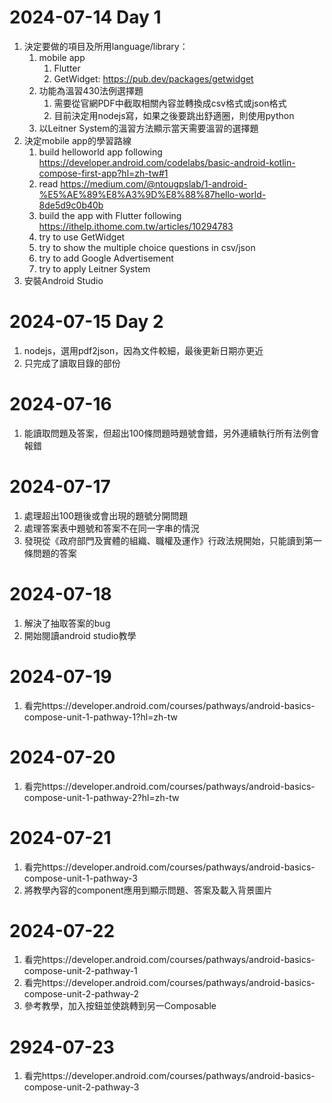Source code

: # 2024-07-14 Day 1
1. 決定要做的項目及所用language/library：
    1. mobile app
        1. Flutter
        2. GetWidget: https://pub.dev/packages/getwidget
    2. 功能為溫習430法例選擇題
        1. 需要從官網PDF中截取相關內容並轉換成csv格式或json格式
        2. 目前決定用nodejs寫，如果之後要跳出舒適圈，則使用python
    3. 以Leitner System的溫習方法顯示當天需要溫習的選擇題
2. 決定mobile app的學習路線
    1. build helloworld app following https://developer.android.com/codelabs/basic-android-kotlin-compose-first-app?hl=zh-tw#1
    2. read https://medium.com/@ntougpslab/1-android-%E5%AE%89%E8%A3%9D%E8%88%87hello-world-8de5d9c0b40b
    3. build the app with Flutter following https://ithelp.ithome.com.tw/articles/10294783
    4. try to use GetWidget
    5. try to show the multiple choice questions in csv/json
    6. try to add Google Advertisement
    7. try to apply Leitner System
3. 安裝Android Studio

# 2024-07-15 Day 2
1. nodejs，選用pdf2json，因為文件較細，最後更新日期亦更近
2. 只完成了讀取目錄的部份

# 2024-07-16
1. 能讀取問題及答案，但超出100條問題時題號會錯，另外連續執行所有法例會報錯

# 2024-07-17
1. 處理超出100題後或會出現的題號分開問題
2. 處理答案表中題號和答案不在同一字串的情況
3. 發現從《政府部門及實體的組織、職權及運作》行政法規開始，只能讀到第一條問題的答案

# 2024-07-18
1. 解決了抽取答案的bug
2. 開始閱讀android studio教學

# 2024-07-19
1. 看完https://developer.android.com/courses/pathways/android-basics-compose-unit-1-pathway-1?hl=zh-tw

# 2024-07-20
1. 看完https://developer.android.com/courses/pathways/android-basics-compose-unit-1-pathway-2?hl=zh-tw

# 2024-07-21
1. 看完https://developer.android.com/courses/pathways/android-basics-compose-unit-1-pathway-3
2. 將教學內容的component應用到顯示問題、答案及載入背景圖片

# 2024-07-22
1. 看完https://developer.android.com/courses/pathways/android-basics-compose-unit-2-pathway-1
2. 看完https://developer.android.com/courses/pathways/android-basics-compose-unit-2-pathway-2
3. 參考教學，加入按鈕並使跳轉到另一Composable

# 2924-07-23
1. 看完https://developer.android.com/courses/pathways/android-basics-compose-unit-2-pathway-3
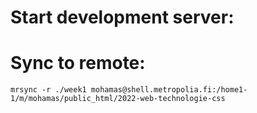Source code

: # Start development server:

# Sync to remote:

    mrsync -r ./week1 mohamas@shell.metropolia.fi:/home1-1/m/mohamas/public_html/2022-web-technologie-css

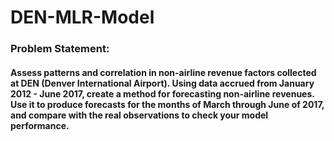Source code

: # DEN-MLR-Model

### Problem Statement: 
#### Assess patterns and correlation in non-airline revenue factors collected at DEN (Denver International Airport). Using data accrued from January 2012 - June 2017, create a method for forecasting non-airline revenues. Use it to produce forecasts for the months of March through June of 2017, and compare with the real observations to check your model performance. 
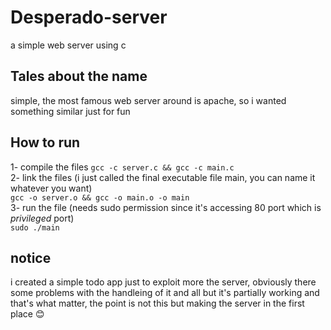 # Desperado-server
a simple web server using c

## Tales about the name
simple, the most famous web server around is apache, so i wanted something similar just for fun

## How to run
1- compile the files
`gcc -c server.c && gcc -c main.c`  
2- link the files (i just called the final executable file main, you can name it whatever you want)  
`gcc -o server.o && gcc -o main.o -o main`  
3- run the file (needs sudo permission since it's accessing 80 port which is *privileged* port)  
`sudo ./main`

## notice
i created a simple todo app just to exploit more the server, obviously there some problems with the handleing of it and all but it's partially working and that's what matter, the point is not this but making the server in the first place 😊
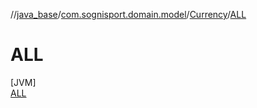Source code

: //[java_base](../../../../index.md)/[com.sognisport.domain.model](../../index.md)/[Currency](../index.md)/[ALL](index.md)

# ALL

[JVM]\
[ALL](index.md)
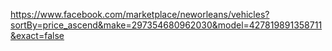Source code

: https://www.facebook.com/marketplace/neworleans/vehicles?sortBy=price_ascend&make=297354680962030&model=427819891358711&exact=false
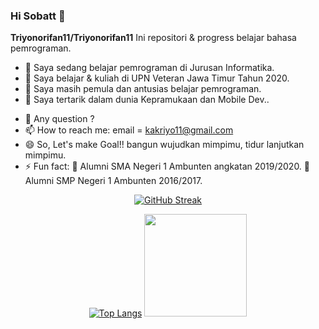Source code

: ### Hi Sobatt 👋


**Triyonorifan11/Triyonorifan11** Ini repositori & progress belajar bahasa pemrograman.


- 🔭 Saya sedang belajar pemrograman di Jurusan Informatika.
- 🌱 Saya belajar & kuliah di UPN Veteran Jawa Timur Tahun 2020.
- 👯 Saya masih pemula dan antusias belajar pemrograman.
- 🌱 Saya tertarik dalam dunia Kepramukaan dan Mobile Dev..
<!-- - 🤔 I’m looking for help with ... -->
- 💬 Any question ?
- 📫 How to reach me: email = kakriyo11@gmail.com
- 😄 So, Let's make Goal!! bangun wujudkan mimpimu, tidur lanjutkan mimpimu.
- ⚡ Fun fact: 🔭 Alumni SMA Negeri 1 Ambunten angkatan 2019/2020.
               🔭 Alumni SMP Negeri 1 Ambunten 2016/2017.

<div align="center">


[![GitHub Streak](https://github-readme-streak-stats.herokuapp.com/?user=Triyonorifan11&theme=dark&background=000000)](https://git.io/streak-stats)


[![Top Langs](https://github-readme-stats.vercel.app/api/top-langs/?username=Triyonorifan11&layout=compact&theme=vision-friendly-dark)](https://github.com/anuraghazra/github-readme-stats)
<img height="164em" src="https://github-readme-stats-eight-theta.vercel.app/api?username=Triyonorifan11&show_icons=true&theme=vision-friendly-dark&include_all_commits=true&count_private=true"/>
</div>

| Exercise |
Output an exact copy of the lines beginning at the one that holds "- 📫 How to reach" and running through the final line of the records.

| Solution below |
- 📫 How to reach me: email = kakriyo11@gmail.com
- 😄 So, Let's make Goal!! bangun wujudkan mimpimu, tidur lanjutkan mimpimu.
- ⚡ Fun fact: 🔭 Alumni SMA Negeri 1 Ambunten angkatan 2019/2020.
               🔭 Alumni SMP Negeri 1 Ambunten 2016/2017.

<div align="center">


[![GitHub Streak](https://github-readme-streak-stats.herokuapp.com/?user=Triyonorifan11&theme=dark&background=000000)](https://git.io/streak-stats)


[![Top Langs](https://github-readme-stats.vercel.app/api/top-langs/?username=Triyonorifan11&layout=compact&theme=vision-friendly-dark)](https://github.com/anuraghazra/github-readme-stats)
<img height="164em" src="https://github-readme-stats-eight-theta.vercel.app/api?username=Triyonorifan11&show_icons=true&theme=vision-friendly-dark&include_all_commits=true&count_private=true"/>
</div>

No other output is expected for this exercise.